TASK OBJECTIVE
Pick out each line below containing "opera".

SOURCE INFORMATION
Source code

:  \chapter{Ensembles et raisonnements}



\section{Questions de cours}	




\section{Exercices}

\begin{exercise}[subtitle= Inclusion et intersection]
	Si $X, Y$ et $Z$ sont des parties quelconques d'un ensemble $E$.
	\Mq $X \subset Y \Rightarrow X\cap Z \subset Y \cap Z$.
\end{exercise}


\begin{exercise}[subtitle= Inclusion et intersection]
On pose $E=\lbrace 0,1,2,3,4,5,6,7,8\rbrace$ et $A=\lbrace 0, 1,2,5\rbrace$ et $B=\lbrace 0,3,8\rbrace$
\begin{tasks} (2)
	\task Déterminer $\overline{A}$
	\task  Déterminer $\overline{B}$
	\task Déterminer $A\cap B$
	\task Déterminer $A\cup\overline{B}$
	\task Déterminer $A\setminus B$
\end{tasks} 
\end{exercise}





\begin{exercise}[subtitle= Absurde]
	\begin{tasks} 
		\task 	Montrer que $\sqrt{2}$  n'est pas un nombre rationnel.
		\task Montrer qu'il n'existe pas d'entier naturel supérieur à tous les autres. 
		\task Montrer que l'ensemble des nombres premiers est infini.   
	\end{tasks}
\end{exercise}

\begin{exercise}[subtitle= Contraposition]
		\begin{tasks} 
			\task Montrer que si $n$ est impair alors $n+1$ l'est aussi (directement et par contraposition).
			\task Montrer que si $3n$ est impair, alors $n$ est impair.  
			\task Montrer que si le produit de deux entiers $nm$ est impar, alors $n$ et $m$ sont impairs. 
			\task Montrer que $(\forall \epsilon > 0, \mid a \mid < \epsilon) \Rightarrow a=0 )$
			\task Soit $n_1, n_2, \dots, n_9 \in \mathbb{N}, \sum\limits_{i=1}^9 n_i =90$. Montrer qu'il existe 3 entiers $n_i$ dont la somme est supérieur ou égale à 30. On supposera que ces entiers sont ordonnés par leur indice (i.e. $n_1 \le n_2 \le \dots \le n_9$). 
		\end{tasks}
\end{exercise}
==
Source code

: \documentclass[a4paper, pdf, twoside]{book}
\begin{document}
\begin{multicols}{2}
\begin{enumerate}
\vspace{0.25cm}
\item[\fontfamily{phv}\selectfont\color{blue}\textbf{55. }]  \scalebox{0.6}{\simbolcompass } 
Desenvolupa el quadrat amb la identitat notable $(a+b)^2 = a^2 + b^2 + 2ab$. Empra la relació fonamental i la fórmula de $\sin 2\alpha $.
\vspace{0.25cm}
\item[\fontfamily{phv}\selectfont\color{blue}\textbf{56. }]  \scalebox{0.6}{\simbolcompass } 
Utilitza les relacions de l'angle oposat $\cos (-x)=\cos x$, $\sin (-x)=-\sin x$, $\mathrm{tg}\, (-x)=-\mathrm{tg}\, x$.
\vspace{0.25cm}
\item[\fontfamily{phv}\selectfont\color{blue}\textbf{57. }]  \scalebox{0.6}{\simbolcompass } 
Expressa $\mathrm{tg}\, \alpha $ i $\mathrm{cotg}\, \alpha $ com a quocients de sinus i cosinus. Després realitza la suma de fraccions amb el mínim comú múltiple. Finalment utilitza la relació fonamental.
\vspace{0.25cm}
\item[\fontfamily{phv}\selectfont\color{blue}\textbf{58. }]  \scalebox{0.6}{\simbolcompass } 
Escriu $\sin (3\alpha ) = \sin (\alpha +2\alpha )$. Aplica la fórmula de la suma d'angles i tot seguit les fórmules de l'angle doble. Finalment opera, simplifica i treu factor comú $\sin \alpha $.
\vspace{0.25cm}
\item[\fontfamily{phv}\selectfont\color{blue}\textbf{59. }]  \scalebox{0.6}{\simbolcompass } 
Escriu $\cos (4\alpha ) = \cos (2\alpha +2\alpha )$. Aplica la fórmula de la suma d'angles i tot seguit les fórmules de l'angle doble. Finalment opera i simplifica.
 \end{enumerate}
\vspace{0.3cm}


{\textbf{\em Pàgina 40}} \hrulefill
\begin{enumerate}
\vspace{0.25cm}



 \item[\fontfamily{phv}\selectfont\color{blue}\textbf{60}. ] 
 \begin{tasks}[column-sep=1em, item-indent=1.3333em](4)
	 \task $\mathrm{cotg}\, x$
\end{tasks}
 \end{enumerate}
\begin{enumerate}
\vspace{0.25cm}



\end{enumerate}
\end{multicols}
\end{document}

SOLUTION TO THE EXERCISE
Escriu $\sin (3\alpha ) = \sin (\alpha +2\alpha )$. Aplica la fórmula de la suma d'angles i tot seguit les fórmules de l'angle doble. Finalment opera, simplifica i treu factor comú $\sin \alpha $.
Escriu $\cos (4\alpha ) = \cos (2\alpha +2\alpha )$. Aplica la fórmula de la suma d'angles i tot seguit les fórmules de l'angle doble. Finalment opera i simplifica.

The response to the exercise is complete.